Remarkably good aloo pronta were available for breakfast across the road in the ‘Elegant’ café, so good that we had a couple wrapped for brunch. Plus more tea for the thermos. A grey dreadlocked, saffron skirted old sadhu/boilermaker enthusiast appears in the café with a bucket of halva (flour, sugar and ghee) and a thick pad of newspaper cut into six inch squares, one of which he places in front of every customer (one of whom started reading his section) except us and onto which he dollops a ladle of halva, reminding me of the good old days, pre-EU, when fish and chips were so wrapped on a Saturday afternoon, soggy with salt and vinegar and good old-fashioned printer’s ink. Something to look forward to, post-Brexit.

And off we went – our first destination being the peak of Hatu, at 3400 metres, now a popular temple tourist spot with truly remarkable almost 360 views of the Great Himalayas. 500 metres down the road, a car stops, in the middle of the road, thus blocking traffic in both directions.

“Where are you from?” the driver asks, directly.

I’m never very good at inane social chit-chat with complete strangers, or even people I know quite well, and least so early in the morning, with the prospect of a glorious hike just round the next bend.

“England.” say I.

“My daughter is in London. Newcastle.” he says, clearly expecting a positive response.

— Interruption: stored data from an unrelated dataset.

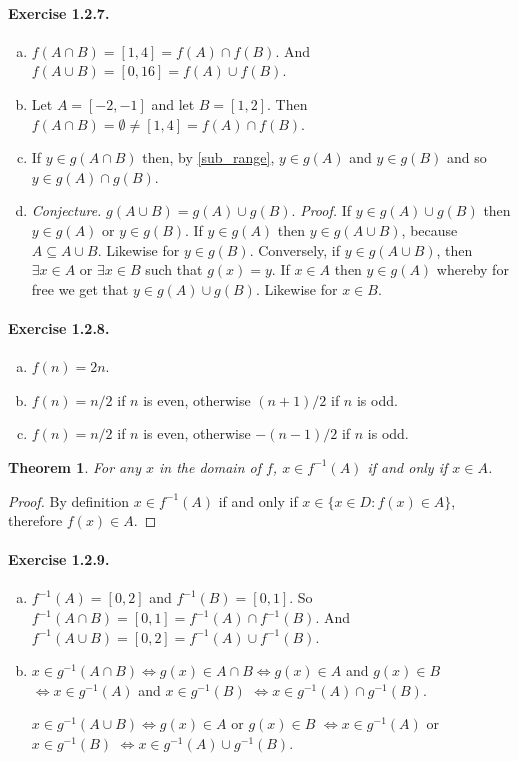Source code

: \documentclass{article}
\newtheorem{theorem}{Theorem}[section]
\newcommand{\inv}{^{-1}}
\begin{document}
\paragraph{Exercise 1.2.7.}
\begin{enumerate}[(a)]
    \item $f(A\cap B)=[1,4]=f(A)\cap f(B)$. And $f(A\cup B)=[0,16]=f(A)\cup f(B)$.
    \item Let $A=[-2,-1]$ and let $B=[1,2]$. Then $f(A\cap B)=\emptyset \neq [1,4] = f(A)\cap f(B)$.
    \item If $y\in g(A\cap B)$ then, by \autoref{sub_range}, $y\in g(A)$ and $y\in g(B)$ and so $y\in g(A) \cap g(B)$.
    \item \textit{Conjecture.} $g(A\cup B) = g(A) \cup g(B)$. \textit{Proof.} If $y\in g(A) \cup g(B)$ then $y\in g(A)$ or $y\in g(B)$. If $y\in g(A)$ then $y\in g(A\cup B)$, because $A\subseteq A\cup B$. Likewise for $y\in g(B)$. Conversely, if $y\in g(A\cup B)$, then $\exists x \in A$ or $\exists x \in B$ such that $g(x)=y$. If $x\in A$ then $y \in g(A)$ whereby for free we get that $y\in g(A) \cup g(B)$. Likewise for $x \in B$.
\end{enumerate}

\paragraph{Exercise 1.2.8.}
\begin{enumerate}[(a)]
    \item $f(n)=2n$.
    \item $f(n) = n/2$ if $n$ is even, otherwise $(n+1)/2$ if $n$ is odd.
    \item $f(n) = n/2$ if $n$ is even, otherwise $-(n-1)/2$ if $n$ is odd.
\end{enumerate}

\begin{theorem}
    For any $x$ in the domain of $f$, $x\in f^{-1}(A)$ if and only if $x\in A$.
\end{theorem}
\begin{proof}
    By definition $x\in f^{-1}(A)$ if and only if $x\in \{x\in D: f(x) \in A\}$, therefore $f(x)\in A$.
\end{proof}

\paragraph{Exercise 1.2.9.}
\begin{enumerate}[(a)]
    \item $f^{-1}(A) = [0,2]$ and $f^{-1}(B) = [0,1]$. So $f^{-1}(A\cap B) = [0,1] = f^{-1}(A) \cap f^{-1}(B)$. And $f^{-1}(A\cup B) = [0,2] = f^{-1}(A) \cup f^{-1}(B)$.
    \item $x\in g\inv(A\cap B) \iff g(x) \in A\cap B \iff g(x) \in A$ and $g(x) \in B$ $\iff x\in g\inv(A)$ and $x \in g\inv(B)$ $\iff x\in g\inv(A)\cap g\inv(B)$.

    $x\in g\inv(A\cup B) \iff g(x)\in A$ or $g(x) \in B$ $\iff x\in g\inv(A)$ or $x\in g\inv(B)$ $\iff x\in g\inv(A) \cup g\inv(B)$.
\end{enumerate}
\end{document}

I stare back at him. He waits for me to say something along the lines of probing further into the non-likelihood of his daughter and I having some family connection, which is apparently the Indian way. Holding back on the temptation of saying “So what? I don’t know you from Adam. Newcastle is 500 miles from London – I have never been there nor know anyone who has. And by the way, I am going on a trek specifically to avoid people like you…” eventually, I think I just said “Good.”

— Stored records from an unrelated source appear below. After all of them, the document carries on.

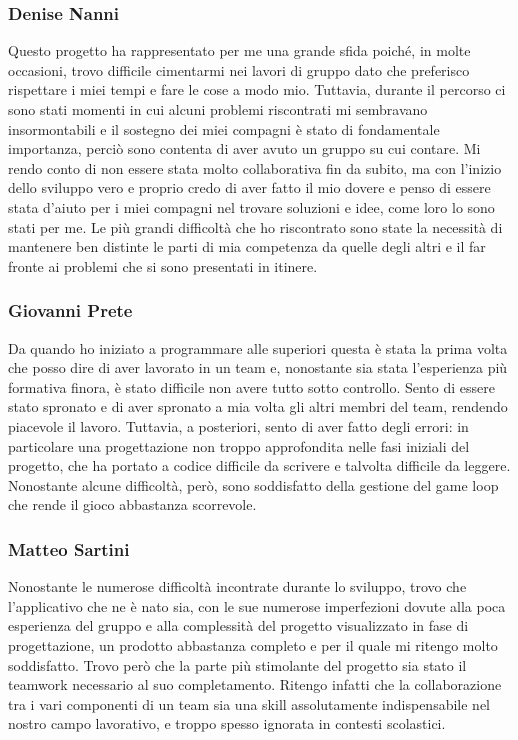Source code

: \documentclass{article}
\begin{document}
\subsubsection{Denise Nanni}
Questo progetto ha rappresentato per me una grande sfida poiché, in molte occasioni, trovo difficile cimentarmi nei lavori di gruppo dato che preferisco rispettare i miei tempi e fare le cose a modo mio. Tuttavia, durante il percorso ci sono stati momenti in cui alcuni problemi riscontrati mi sembravano insormontabili e il sostegno dei miei compagni è stato di fondamentale importanza, perciò sono contenta di aver avuto un gruppo su cui contare.
Mi rendo conto di non essere stata molto collaborativa fin da subito, ma con l'inizio dello sviluppo vero e proprio credo di aver fatto il mio dovere e penso di essere stata d'aiuto per i miei compagni nel trovare soluzioni e idee, come loro lo sono stati per me.
Le più grandi difficoltà che ho riscontrato sono state la necessità di mantenere ben distinte le parti di mia competenza da quelle degli altri e il far fronte ai problemi che si sono presentati in itinere.\\
\subsubsection{Giovanni Prete}
Da quando ho iniziato a programmare alle superiori questa è stata la prima volta che posso dire di aver lavorato in un team e, nonostante sia stata l'esperienza più formativa finora, è stato difficile non avere tutto sotto controllo. Sento di essere stato spronato e di aver spronato a mia volta gli altri membri del team, rendendo piacevole il lavoro. Tuttavia, a posteriori, sento di aver fatto degli errori: in particolare una progettazione non troppo approfondita nelle fasi iniziali del progetto, che ha portato a codice difficile da scrivere e talvolta difficile da leggere. Nonostante alcune difficoltà, però, sono soddisfatto della gestione del game loop che rende il gioco abbastanza scorrevole.\\
\subsubsection{Matteo Sartini}
Nonostante le numerose difficoltà incontrate durante lo sviluppo, trovo che l’applicativo che ne è nato sia, con le sue numerose imperfezioni dovute alla poca esperienza del gruppo e alla complessità del progetto visualizzato in fase di progettazione, un prodotto abbastanza completo e per il quale mi ritengo molto soddisfatto.
Trovo però che la parte più stimolante del progetto sia stato il teamwork necessario al suo completamento. Ritengo infatti che la collaborazione tra i vari componenti di un team sia una skill assolutamente indispensabile nel nostro campo lavorativo, e troppo spesso ignorata in contesti scolastici.\\
\end{document}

Disappointed, he turns to my wife and thoroughly grills her in Hindi on our family circumstances in a great deal of personal detail, cars building up on either side, honking, to which he remains oblivious, and even makes a point of slowly writing down our names in his notebook. In pencil. I admire the view down the valley until the point where we are allowed to drag ourselves away from our interrogator, and soon find the track up the ridge towards Hatu. Mercifully, after a short while there are no further signs of human presence; in contrast, we soon stumble onto my first pile of bear crap, just as Uncle had described: a large dollop of fruity poo, not quite steaming but nice and fresh, like a summer pudding crossed with Christmas pudding crossed with bear crap. He’d obviously had a good night hoovering up windfalls around Baghi and was now somewhere ahead of us sleeping it off. My throat clearing increased in frequency and rose a decibel or two, especially as it wasn’t long before we came across his footprints. Bear prints are like human’s with five toes at the top and a pad behind – the fore paw has a short pad, while the hind paw is much more like yours or mine. Leopards and dogs have four toes arranged more equally around a central pad.


Half-way up the ridge we came into a grassy meadow which had an ancient feel, and on a flat-topped rock, like a small tor, was another grain-pounding hole and several hieroglyphs. To me they looked seriously old and I’d love to know more.